'''

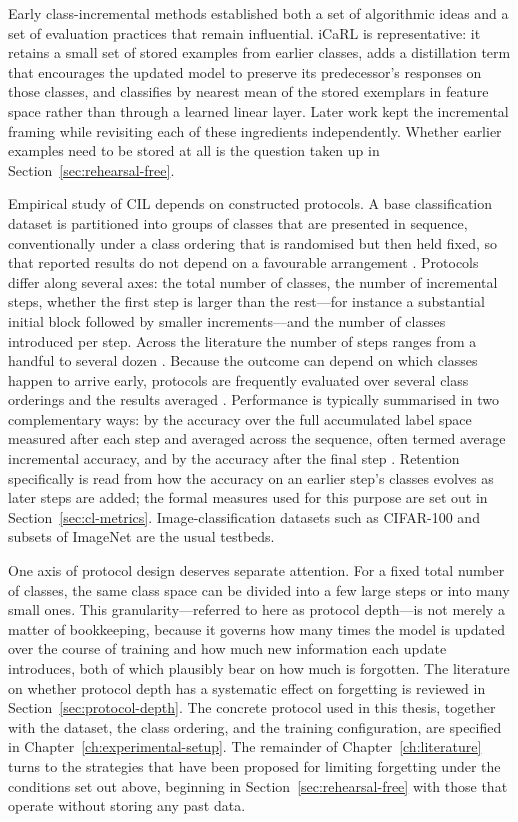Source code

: Early class-incremental methods established both a set of algorithmic ideas
and a set of evaluation practices that remain influential. iCaRL \parencite{rebuffi2017icarl} is
representative: it retains a small set of stored examples from earlier
classes, adds a distillation term that encourages the updated model to
preserve its predecessor's responses on those classes, and classifies by
nearest mean of the stored exemplars in feature space rather than through a
learned linear layer. Later work kept the incremental framing while
revisiting each of these ingredients independently. Whether earlier
examples need to be stored at all is the question taken up in Section~\ref{sec:rehearsal-free}.

Empirical study of CIL depends on constructed protocols. A base
classification dataset is partitioned into groups of classes that are
presented in sequence, conventionally under a class ordering that is
randomised but then held fixed, so that reported results do not depend on a
favourable arrangement \parencite{rebuffi2017icarl,masana2020classincremental}.
Protocols differ along several axes: the total number of classes, the
number of incremental steps, whether the first step is larger than the
rest---for instance a substantial initial block followed by smaller
increments---and the number of classes introduced per step. Across the
literature the number of steps ranges from a handful to several dozen
\parencite{masana2020classincremental}. Because the outcome can depend on which classes
happen to arrive early, protocols are frequently evaluated over several
class orderings and the results averaged \parencite{masana2020classincremental}. Performance
is typically summarised in two complementary ways: by the accuracy over the
full accumulated label space measured after each step and averaged across
the sequence, often termed average incremental accuracy, and by the
accuracy after the final step \parencite{masana2020classincremental}. Retention specifically
is read from how the accuracy on an earlier step's classes evolves as later
steps are added; the formal measures used for this purpose are set out in
Section~\ref{sec:cl-metrics}. Image-classification datasets such as CIFAR-100 and subsets
of ImageNet are the usual testbeds.

One axis of protocol design deserves separate attention. For a fixed total
number of classes, the same class space can be divided into a few large
steps or into many small ones. This granularity---referred to here as
protocol depth---is not merely a matter of bookkeeping, because it governs
how many times the model is updated over the course of training and how
much new information each update introduces, both of which plausibly bear
on how much is forgotten. The literature on whether protocol depth has a systematic effect on
forgetting is reviewed in Section~\ref{sec:protocol-depth}. The concrete protocol used in
this thesis, together with the dataset, the class ordering, and the
training configuration, are specified in Chapter~\ref{ch:experimental-setup}. The remainder of
Chapter~\ref{ch:literature} turns to the strategies that have been proposed for limiting
forgetting under the conditions set out above, beginning in Section~\ref{sec:rehearsal-free}
with those that operate without storing any past data.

'''

Task directions
Pictures stay out, but everything else in the records must be output exactly.

Output of the exercise
Source code

: Early class-incremental methods established both a set of algorithmic ideas
and a set of evaluation practices that remain influential. iCaRL \parencite{rebuffi2017icarl} is
representative: it retains a small set of stored examples from earlier
classes, adds a distillation term that encourages the updated model to
preserve its predecessor's responses on those classes, and classifies by
nearest mean of the stored exemplars in feature space rather than through a
learned linear layer. Later work kept the incremental framing while
revisiting each of these ingredients independently. Whether earlier
examples need to be stored at all is the question taken up in Section~\ref{sec:rehearsal-free}.

Empirical study of CIL depends on constructed protocols. A base
classification dataset is partitioned into groups of classes that are
presented in sequence, conventionally under a class ordering that is
randomised but then held fixed, so that reported results do not depend on a
favourable arrangement \parencite{rebuffi2017icarl,masana2020classincremental}.
Protocols differ along several axes: the total number of classes, the
number of incremental steps, whether the first step is larger than the
rest---for instance a substantial initial block followed by smaller
increments---and the number of classes introduced per step. Across the
literature the number of steps ranges from a handful to several dozen
\parencite{masana2020classincremental}. Because the outcome can depend on which classes
happen to arrive early, protocols are frequently evaluated over several
class orderings and the results averaged \parencite{masana2020classincremental}. Performance
is typically summarised in two complementary ways: by the accuracy over the
full accumulated label space measured after each step and averaged across
the sequence, often termed average incremental accuracy, and by the
accuracy after the final step \parencite{masana2020classincremental}. Retention specifically
is read from how the accuracy on an earlier step's classes evolves as later
steps are added; the formal measures used for this purpose are set out in
Section~\ref{sec:cl-metrics}. Image-classification datasets such as CIFAR-100 and subsets
of ImageNet are the usual testbeds.

One axis of protocol design deserves separate attention. For a fixed total
number of classes, the same class space can be divided into a few large
steps or into many small ones. This granularity---referred to here as
protocol depth---is not merely a matter of bookkeeping, because it governs
how many times the model is updated over the course of training and how
much new information each update introduces, both of which plausibly bear
on how much is forgotten. The literature on whether protocol depth has a systematic effect on
forgetting is reviewed in Section~\ref{sec:protocol-depth}. The concrete protocol used in
this thesis, together with the dataset, the class ordering, and the
training configuration, are specified in Chapter~\ref{ch:experimental-setup}. The remainder of
Chapter~\ref{ch:literature} turns to the strategies that have been proposed for limiting
forgetting under the conditions set out above, beginning in Section~\ref{sec:rehearsal-free}
with those that operate without storing any past data.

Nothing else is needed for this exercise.